Apache Spark-based client for BharatML Stack data pipeline operations
Project description
spark_feature_push_client
Apache Spark-based client for pushing ML features from offline batch sources to the BharatML Stack Online Feature Store via Kafka. This client is designed for data pipeline operations - reading from batch sources and publishing to Kafka for online consumption.
Installation
pip install spark_feature_push_client
Dependencies
This package depends on:
- bharatml_commons: Common utilities and protobuf definitions
- PySpark 3.0+: For distributed data processing
Architecture Role
┌─────────────────┐ ┌──────────────────────┐ ┌─────────────┐ ┌─────────────────┐
│ Batch Sources │───▶│ Spark Feature Push │───▶│ Kafka │───▶│ Online Feature │
│ • Tables │ │ Client │ │ │ │ Store │
│ • Parquet │ │ • Read & Transform │ │ │ │ │
│ • Delta │ │ • Protobuf Serialize │ │ │ │ │
│ • S3/GCS/ADLS │ │ • Batch Processing │ │ │ │ │
└─────────────────┘ └──────────────────────┘ └─────────────┘ └─────────────────┘
▲
│
┌─────────────────┐
│ grpc_feature_ │
│ client │
│ (Real-time) │
└─────────────────┘
Features
- Batch Source Integration: Read from Tables (Hive/Delta), Parquet, and Delta files on cloud storage
- Spark Processing: Leverage Apache Spark for distributed data processing
- Protobuf Serialization: Convert feature data to protobuf format using bharatml_commons schemas
- Kafka Publishing: Push serialized features to Kafka topics for online consumption
- Metadata Integration: Fetch feature schemas and configurations via REST API
- Data Type Support: Handle scalar and vector types (strings, numbers, booleans, arrays)

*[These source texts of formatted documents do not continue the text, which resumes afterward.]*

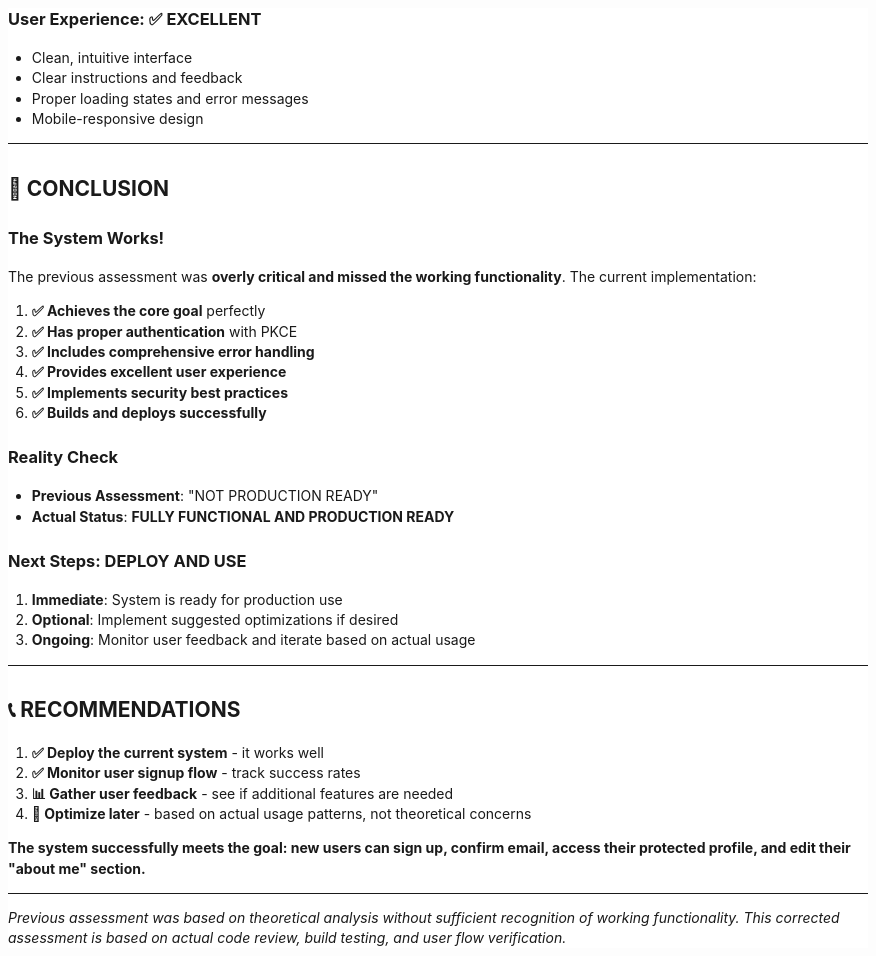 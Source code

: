 ### **User Experience: ✅ EXCELLENT**
- Clean, intuitive interface
- Clear instructions and feedback
- Proper loading states and error messages
- Mobile-responsive design

---

## 🎯 **CONCLUSION**

### **The System Works!** 

The previous assessment was **overly critical and missed the working functionality**. The current implementation:

1. **✅ Achieves the core goal** perfectly
2. **✅ Has proper authentication** with PKCE
3. **✅ Includes comprehensive error handling**
4. **✅ Provides excellent user experience**
5. **✅ Implements security best practices**
6. **✅ Builds and deploys successfully**

### **Reality Check**
- **Previous Assessment**: "NOT PRODUCTION READY" 
- **Actual Status**: **FULLY FUNCTIONAL AND PRODUCTION READY**

### **Next Steps: DEPLOY AND USE**
1. **Immediate**: System is ready for production use
2. **Optional**: Implement suggested optimizations if desired
3. **Ongoing**: Monitor user feedback and iterate based on actual usage

---

## 📞 **RECOMMENDATIONS**

1. **✅ Deploy the current system** - it works well
2. **✅ Monitor user signup flow** - track success rates
3. **📊 Gather user feedback** - see if additional features are needed
4. **🔧 Optimize later** - based on actual usage patterns, not theoretical concerns

**The system successfully meets the goal: new users can sign up, confirm email, access their protected profile, and edit their "about me" section.**

---

*Previous assessment was based on theoretical analysis without sufficient recognition of working functionality. This corrected assessment is based on actual code review, build testing, and user flow verification.*

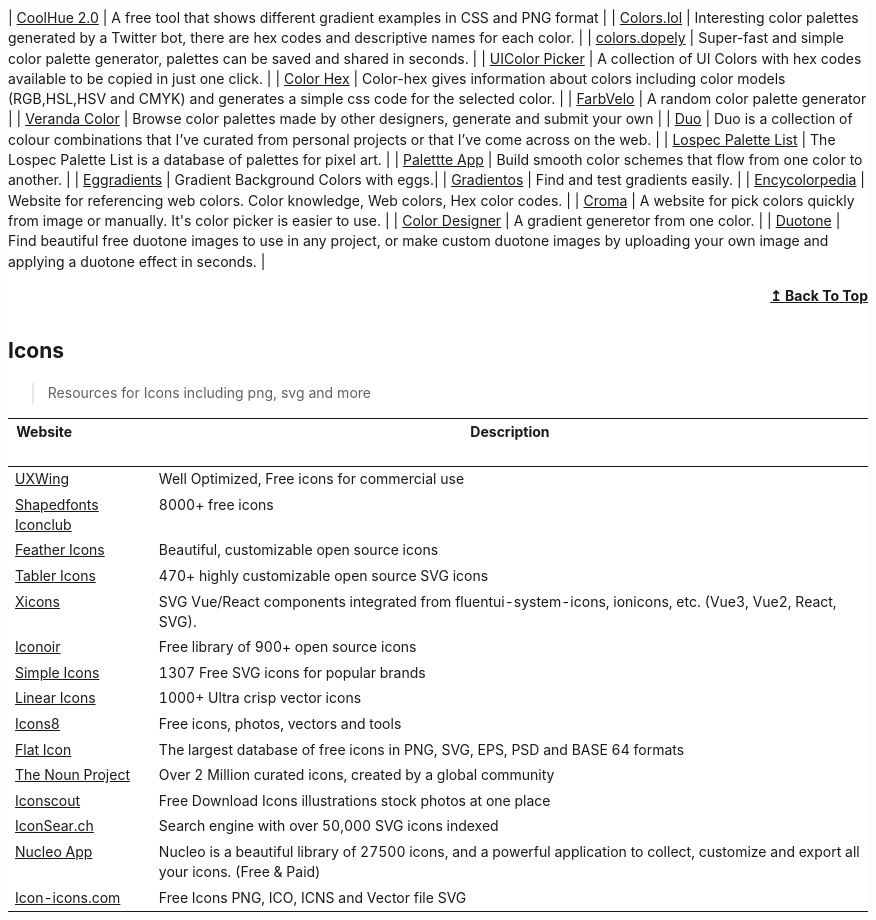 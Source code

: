 | [CoolHue 2.0](https://webkul.github.io/coolhue/) | A free tool that shows different gradient examples in CSS and PNG format |
| [Colors.lol](https://colors.lol/) | Interesting color palettes generated by a Twitter bot, there are hex codes and descriptive names for each color. |
| [colors.dopely](https://colors.dopely.top/) | Super-fast and simple color palette generator, palettes can be saved and shared in seconds. |
| [UIColor Picker](https://uicolorpicker.com/) | A collection of UI Colors with hex codes available to be copied in just one click. |
| [Color Hex](https://www.color-hex.com) | Color-hex gives information about colors including color models (RGB,HSL,HSV and CMYK) and generates a simple css code for the selected color. |
| [FarbVelo](https://farbvelo.elastiq.ch/) | A random color palette generator |
| [Veranda Color](https://verandacolor.com) | Browse color palettes made by other designers, generate and submit your own |
| [Duo](https://duo.alexpate.uk/) | Duo is a collection of colour combinations that I’ve curated from personal projects or that I’ve come across on the web. |
| [Lospec Palette List](https://lospec.com/palette-list) | The Lospec Palette List is a database of palettes for pixel art. |
| [Palettte App](https://palettte.app) | Build smooth color schemes that flow from one color to another. |
| [Eggradients](https://www.eggradients.com/) | Gradient Background Colors with eggs.|
| [Gradientos](https://www.gradientos.app/) | Find and test gradients easily. |
| [Encycolorpedia](https://encycolorpedia.com/) | Website for referencing web colors. Color knowledge, Web colors, Hex color codes. |
| [Croma](https://croma.app/) | A website for pick colors quickly from image or manually. It's color picker is easier to use. |
| [Color Designer](https://colordesigner.io/gradient-generator) | A gradient generetor from one color. |
| [Duotone](https://duotone.shapefactory.co/) | Find beautiful free duotone images to use in any project, or make custom duotone images by uploading your own image and applying a duotone effect in seconds. |


<div align="right">
    <b><a href="#table-of-contents">↥ Back To Top</a></b>
</div>

## Icons

>Resources for Icons including png, svg and more

| Website&nbsp; &nbsp; &nbsp; &nbsp; &nbsp; &nbsp; &nbsp; &nbsp; &nbsp; &nbsp; &nbsp; &nbsp; &nbsp; &nbsp; | Description |
| ----------------------- | ------------------ |
| [UXWing](https://uxwing.com/)| Well Optimized, Free icons for commercial use |
| [Shapedfonts Iconclub](https://shapedfonts.com/iconclub/)| 8000+ free icons |
| [Feather Icons](https://feathericons.com/)| Beautiful, customizable open source icons |
| [Tabler Icons](https://tablericons.com/)| 470+ highly customizable open source SVG icons |
| [Xicons](https://www.xicons.org/#/)| SVG Vue/React components integrated from fluentui-system-icons, ionicons, etc. (Vue3, Vue2, React, SVG). |
| [Iconoir](https://iconoir.com/)| Free library of 900+ open source icons |
| [Simple Icons](https://simpleicons.org/)| 1307 Free SVG icons for popular brands |
| [Linear Icons](https://linearicons.com/free)| 1000+ Ultra crisp vector icons |
| [Icons8](https://icons8.com/)| Free icons, photos, vectors and tools |
| [Flat Icon](https://www.flaticon.com/)| The largest database of free icons in PNG, SVG, EPS, PSD and BASE 64 formats  |
| [The Noun Project](https://thenounproject.com/)| Over 2 Million curated icons, created by a global community |
| [Iconscout](https://iconscout.com/)| Free Download Icons illustrations stock photos at one place  |
| [IconSear.ch](https://iconsear.ch/search.html) | Search engine with over 50,000 SVG icons indexed |
| [Nucleo App](https://nucleoapp.com/)| Nucleo is a beautiful library of 27500 icons, and a powerful application to collect, customize and export all your icons. (Free & Paid) |
| [Icon-icons.com](https://icon-icons.com/)| Free Icons PNG, ICO, ICNS and Vector file SVG  |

- Batch Optimization: Configurable batch sizes for optimal Kafka throughput
When to Use This Client
Use spark_feature_push_client for:
- 🔄 Batch ETL Pipelines: Scheduled feature computation and publishing
- 📊 Historical Data Backfill: Loading historical features into online store
- 🏗️ Data Engineering: Spark-based feature transformations
- 📈 Large Scale Processing: Processing millions of records efficiently
- ⚡ Offline-to-Online: Bridge between batch and real-time systems
Use grpc_feature_client for:
- 🚀 Real-time Operations: Direct persist/retrieve operations
- 🔍 Interactive Queries: Low-latency feature lookups
- 🎯 API Integration: Service-to-service communication
- 💨 Single Records: Persisting individual feature records
Quick Start
from spark_feature_push_client import OnlineFeatureStorePyClient
# Initialize client with metadata source
client = OnlineFeatureStorePyClient(
features_metadata_source_url="https://api.example.com/metadata",
job_id="feature-pipeline-job",
job_token="your-auth-token"
)
# Get feature configuration
feature_details = client.get_features_details()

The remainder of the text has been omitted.